JOS, Nigeria (Reuters) - Suspected Islamist militants killed 44 people in attacks on a restaurant and on a mosque in the central Nigerian city of Jos, emergency service authorities said on Monday.
There was no immediate claim of responsibility but Sunday night's attacks bore the hallmarks of Boko Haram insurgents, fighting since 2009 to carve out a radical Islamic state in the northeast of Africa's biggest economy and oil producer.
Alhassan Muhammad of the National Emergency Management Agency said 23 people died in a suicide bombing at the Jos restaurant while 21 died in a shooting and grenade attack outside the mosque. He said 47 people had been injured.
Plateau State police spokesman Emmanuel Abuh had earlier confirmed reports of two attacks in Jos, the state capital located on the edge of the core insurgency zone in the northeast and been hit by major Boko Haram attacks before.
"I saw people running out crying, some with bloodstains," said resident Bashir Abdullahi, describing the scene after he said a suicide bomber ran into the crowded restaurant. "I believe many lives were lost."
The second attack targeted a mosque where a well-known cleric was preaching, witnesses said. Gunmen started shooting sporadically and then there was a loud blast, they said.

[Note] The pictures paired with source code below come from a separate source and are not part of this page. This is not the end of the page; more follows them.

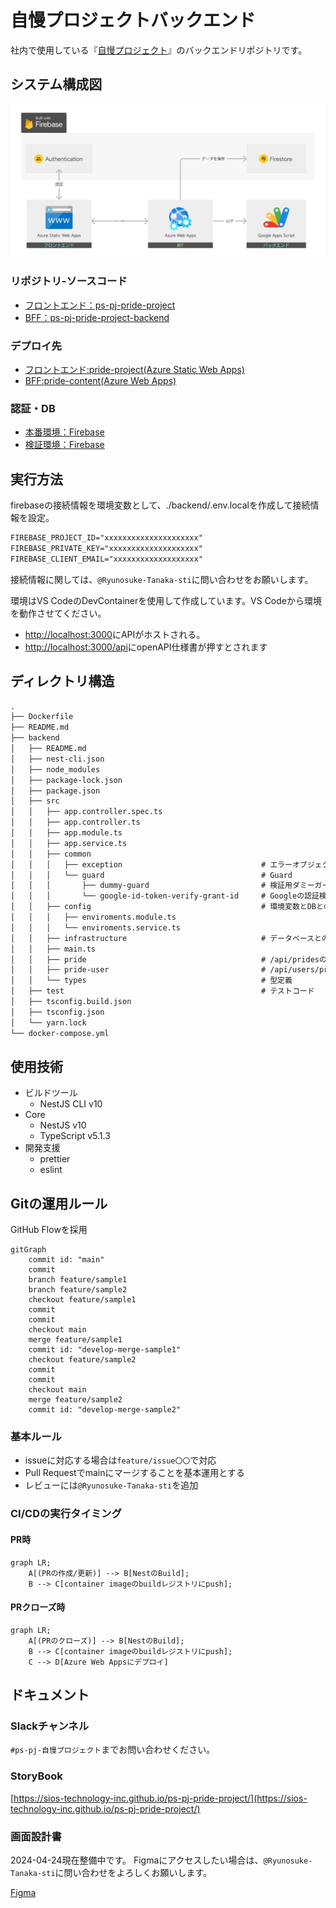 # 自慢プロジェクトバックエンド

社内で使用している『[自慢プロジェクト](https://blue-ground-0332b1a00.3.azurestaticapps.net/)』のバックエンドリポジトリです。

## システム構成図

![インフラ情報](./.github/assets/21b70934c44400a03e9678127314da46.webp)

### リポジトリ-ソースコード

- [フロントエンド：ps-pj-pride-project](https://github.com/SIOS-Technology-Inc/ps-pj-pride-project.git)
- [BFF：ps-pj-pride-project-backend](https://github.com/SIOS-Technology-Inc/ps-pj-pride-project-backend.git)

### デプロイ先

- [フロントエンド:pride-project(Azure Static Web Apps)](https://portal.azure.com/#@ntakeisios.onmicrosoft.com/resource/subscriptions/f682b8b9-db81-412d-97da-c8a2c93d586a/resourceGroups/ryu_test/providers/Microsoft.Web/staticSites/pride-project/staticsite)
- [BFF:pride-content(Azure Web Apps)](https://portal.azure.com/#@ntakeisios.onmicrosoft.com/resource/subscriptions/f682b8b9-db81-412d-97da-c8a2c93d586a/resourceGroups/ryu_test/providers/Microsoft.Web/sites/pride-content/appServices)

### 認証・DB

- [本番環境：Firebase](https://console.firebase.google.com/project/react-test-7d3b6/overview?hl=ja)
- [検証環境：Firebase](https://console.firebase.google.com/project/pride-project-local/overview?hl=ja)

## 実行方法

firebaseの接続情報を環境変数として、./backend/.env.localを作成して接続情報を設定。

```txt
FIREBASE_PROJECT_ID="xxxxxxxxxxxxxxxxxxxxx"
FIREBASE_PRIVATE_KEY="xxxxxxxxxxxxxxxxxxxx"
FIREBASE_CLIENT_EMAIL="xxxxxxxxxxxxxxxxxxx"
```

接続情報に関しては、`@Ryunosuke-Tanaka-sti`に問い合わせをお願いします。

環境はVS CodeのDevContainerを使用して作成しています。VS Codeから環境を動作させてください。

- [http://localhost:3000](http://localhost:3000)にAPIがホストされる。
- [http://localhost:3000/api](http://localhost:3000/api)にopenAPI仕様書が押すとされます

## ディレクトリ構造

```txt
.
├── Dockerfile
├── README.md
├── backend
│   ├── README.md
│   ├── nest-cli.json
│   ├── node_modules
│   ├── package-lock.json
│   ├── package.json
│   ├── src
│   │   ├── app.controller.spec.ts
│   │   ├── app.controller.ts
│   │   ├── app.module.ts
│   │   ├── app.service.ts
│   │   ├── common
│   │   │   ├── exception                               # エラーオブジェクトのラッパー集
│   │   │   └── guard                                   # Guard
│   │   │       ├── dummy-guard                         # 検証用ダミーガード
│   │   │       └── google-id-token-verify-grant-id     # Googleの認証検証
│   │   ├── config                                      # 環境変数とDBとの接続処理ラッパー
│   │   │   ├── enviroments.module.ts
│   │   │   └── enviroments.service.ts
│   │   ├── infrastructure                              # データベースとの入出力処理
│   │   ├── main.ts
│   │   ├── pride                                       # /api/pridesの処理
│   │   ├── pride-user                                  # /api/users/pridesの処理
│   │   └── types                                       # 型定義
│   ├── test                                            # テストコード
│   ├── tsconfig.build.json
│   ├── tsconfig.json
│   └── yarn.lock
└── docker-compose.yml
```

## 使用技術

- ビルドツール
  - NestJS CLI v10
- Core
  - NestJS v10
  - TypeScript v5.1.3
- 開発支援
  - prettier
  - eslint

## Gitの運用ルール

GitHub Flowを採用

```mermaid
gitGraph
    commit id: "main"
    commit
    branch feature/sample1
    branch feature/sample2
    checkout feature/sample1
    commit
    commit
    checkout main
    merge feature/sample1
    commit id: "develop-merge-sample1"
    checkout feature/sample2
    commit
    commit
    checkout main
    merge feature/sample2
    commit id: "develop-merge-sample2"
```

### 基本ルール

- issueに対応する場合は`feature/issue〇〇`で対応
- Pull Requestでmainにマージすることを基本運用とする
- レビューには`@Ryunosuke-Tanaka-sti`を追加

### CI/CDの実行タイミング

#### PR時

```mermaid:PR時
graph LR;
    A[(PRの作成/更新)] --> B[NestのBuild];
    B --> C[container imageのbuildレジストリにpush];
```

#### PRクローズ時

```mermaid:PRクローズ時
graph LR;
    A[(PRのクローズ)] --> B[NestのBuild];
    B --> C[container imageのbuildレジストリにpush];
    C --> D[Azure Web Appsにデプロイ]
```

## ドキュメント

### Slackチャンネル

`#ps-pj-自慢プロジェクト`までお問い合わせください。

### StoryBook

[https://sios-technology-inc.github.io/ps-pj-pride-project/](https://sios-technology-inc.github.io/ps-pj-pride-project/)

### 画面設計書

2024-04-24現在整備中です。
Figmaにアクセスしたい場合は、`@Ryunosuke-Tanaka-sti`に問い合わせをよろしくお願いします。

[Figma](https://www.figma.com/file/6Ic1LeHOfLHfkkM5WNMhTb/%E8%A9%A6%E9%A8%93%E5%A0%B4?type=design&node-id=0%3A1&mode=design&t=h5VULBOXgvdlip86-1)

"We saw two or three vehicles coming from different directions and we started hearing gunshots from all angles and then a very loud bang, like a bomb being thrown into the mosque," said witness Abubakar Shehu.
A suicide bomber killed six people at a church in northeast Nigeria earlier on Sunday after a week in which suspected Boko Haram insurgents killed more than 200 people.